— Required action —
Repeat every entry word for word; omit all pictures.

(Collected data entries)
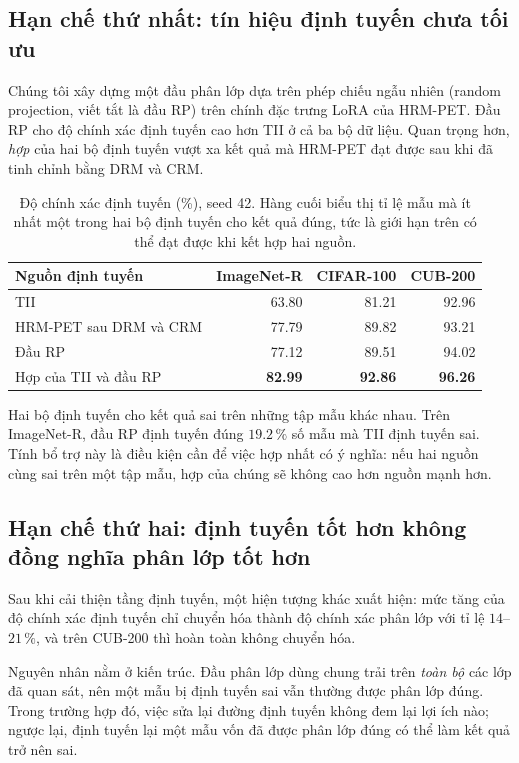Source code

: \documentclass[11pt,a4paper]{article}
\begin{document}
\subsection{Hạn chế thứ nhất: tín hiệu định tuyến chưa tối ưu}

Chúng tôi xây dựng một đầu phân lớp dựa trên phép chiếu ngẫu nhiên (random
projection, viết tắt là đầu RP) trên chính đặc trưng LoRA của HRM-PET. Đầu RP
cho độ chính xác định tuyến cao hơn TII ở cả ba bộ dữ liệu. Quan trọng hơn,
\emph{hợp} của hai bộ định tuyến vượt xa kết quả mà HRM-PET đạt được sau khi đã
tinh chỉnh bằng DRM và CRM.

\begin{table}[htbp]
\centering
\caption{Độ chính xác định tuyến (\%), seed 42. Hàng cuối biểu thị tỉ lệ mẫu mà
ít nhất một trong hai bộ định tuyến cho kết quả đúng, tức là giới hạn trên có
thể đạt được khi kết hợp hai nguồn.}
\label{tab:routing}
\begin{tabular}{lrrr}
\toprule
Nguồn định tuyến & ImageNet-R & CIFAR-100 & CUB-200 \\
\midrule
TII                        & 63.80 & 81.21 & 92.96 \\
HRM-PET sau DRM và CRM     & 77.79 & 89.82 & 93.21 \\
Đầu RP                     & 77.12 & 89.51 & 94.02 \\
\midrule
Hợp của TII và đầu RP      & \textbf{82.99} & \textbf{92.86} & \textbf{96.26} \\
\bottomrule
\end{tabular}
\end{table}

Hai bộ định tuyến cho kết quả sai trên những tập mẫu khác nhau. Trên ImageNet-R,
đầu RP định tuyến đúng $19.2\,\%$ số mẫu mà TII định tuyến sai. Tính bổ trợ này
là điều kiện cần để việc hợp nhất có ý nghĩa: nếu hai nguồn cùng sai trên một
tập mẫu, hợp của chúng sẽ không cao hơn nguồn mạnh hơn.

\subsection{Hạn chế thứ hai: định tuyến tốt hơn không đồng nghĩa phân lớp tốt hơn}

Sau khi cải thiện tầng định tuyến, một hiện tượng khác xuất hiện: mức tăng của
độ chính xác định tuyến chỉ chuyển hóa thành độ chính xác phân lớp với tỉ lệ
$14$--$21\,\%$, và trên CUB-200 thì hoàn toàn không chuyển hóa.

Nguyên nhân nằm ở kiến trúc. Đầu phân lớp dùng chung trải trên \emph{toàn bộ}
các lớp đã quan sát, nên một mẫu bị định tuyến sai vẫn thường được phân lớp
đúng. Trong trường hợp đó, việc sửa lại đường định tuyến không đem lại lợi ích
nào; ngược lại, định tuyến lại một mẫu vốn đã được phân lớp đúng có thể làm kết
quả trở nên sai.
\end{document}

— Response box —
Source code

: \documentclass[11pt,a4paper]{article}
\begin{document}
\subsection{Hạn chế thứ nhất: tín hiệu định tuyến chưa tối ưu}

Chúng tôi xây dựng một đầu phân lớp dựa trên phép chiếu ngẫu nhiên (random
projection, viết tắt là đầu RP) trên chính đặc trưng LoRA của HRM-PET. Đầu RP
cho độ chính xác định tuyến cao hơn TII ở cả ba bộ dữ liệu. Quan trọng hơn,
\emph{hợp} của hai bộ định tuyến vượt xa kết quả mà HRM-PET đạt được sau khi đã
tinh chỉnh bằng DRM và CRM.

\begin{table}[htbp]
\centering
\caption{Độ chính xác định tuyến (\%), seed 42. Hàng cuối biểu thị tỉ lệ mẫu mà
ít nhất một trong hai bộ định tuyến cho kết quả đúng, tức là giới hạn trên có
thể đạt được khi kết hợp hai nguồn.}
\label{tab:routing}
\begin{tabular}{lrrr}
\toprule
Nguồn định tuyến & ImageNet-R & CIFAR-100 & CUB-200 \\
\midrule
TII                        & 63.80 & 81.21 & 92.96 \\
HRM-PET sau DRM và CRM     & 77.79 & 89.82 & 93.21 \\
Đầu RP                     & 77.12 & 89.51 & 94.02 \\
\midrule
Hợp của TII và đầu RP      & \textbf{82.99} & \textbf{92.86} & \textbf{96.26} \\
\bottomrule
\end{tabular}
\end{table}

Hai bộ định tuyến cho kết quả sai trên những tập mẫu khác nhau. Trên ImageNet-R,
đầu RP định tuyến đúng $19.2\,\%$ số mẫu mà TII định tuyến sai. Tính bổ trợ này
là điều kiện cần để việc hợp nhất có ý nghĩa: nếu hai nguồn cùng sai trên một
tập mẫu, hợp của chúng sẽ không cao hơn nguồn mạnh hơn.

\subsection{Hạn chế thứ hai: định tuyến tốt hơn không đồng nghĩa phân lớp tốt hơn}

Sau khi cải thiện tầng định tuyến, một hiện tượng khác xuất hiện: mức tăng của
độ chính xác định tuyến chỉ chuyển hóa thành độ chính xác phân lớp với tỉ lệ
$14$--$21\,\%$, và trên CUB-200 thì hoàn toàn không chuyển hóa.

Nguyên nhân nằm ở kiến trúc. Đầu phân lớp dùng chung trải trên \emph{toàn bộ}
các lớp đã quan sát, nên một mẫu bị định tuyến sai vẫn thường được phân lớp
đúng. Trong trường hợp đó, việc sửa lại đường định tuyến không đem lại lợi ích
nào; ngược lại, định tuyến lại một mẫu vốn đã được phân lớp đúng có thể làm kết
quả trở nên sai.
\end{document}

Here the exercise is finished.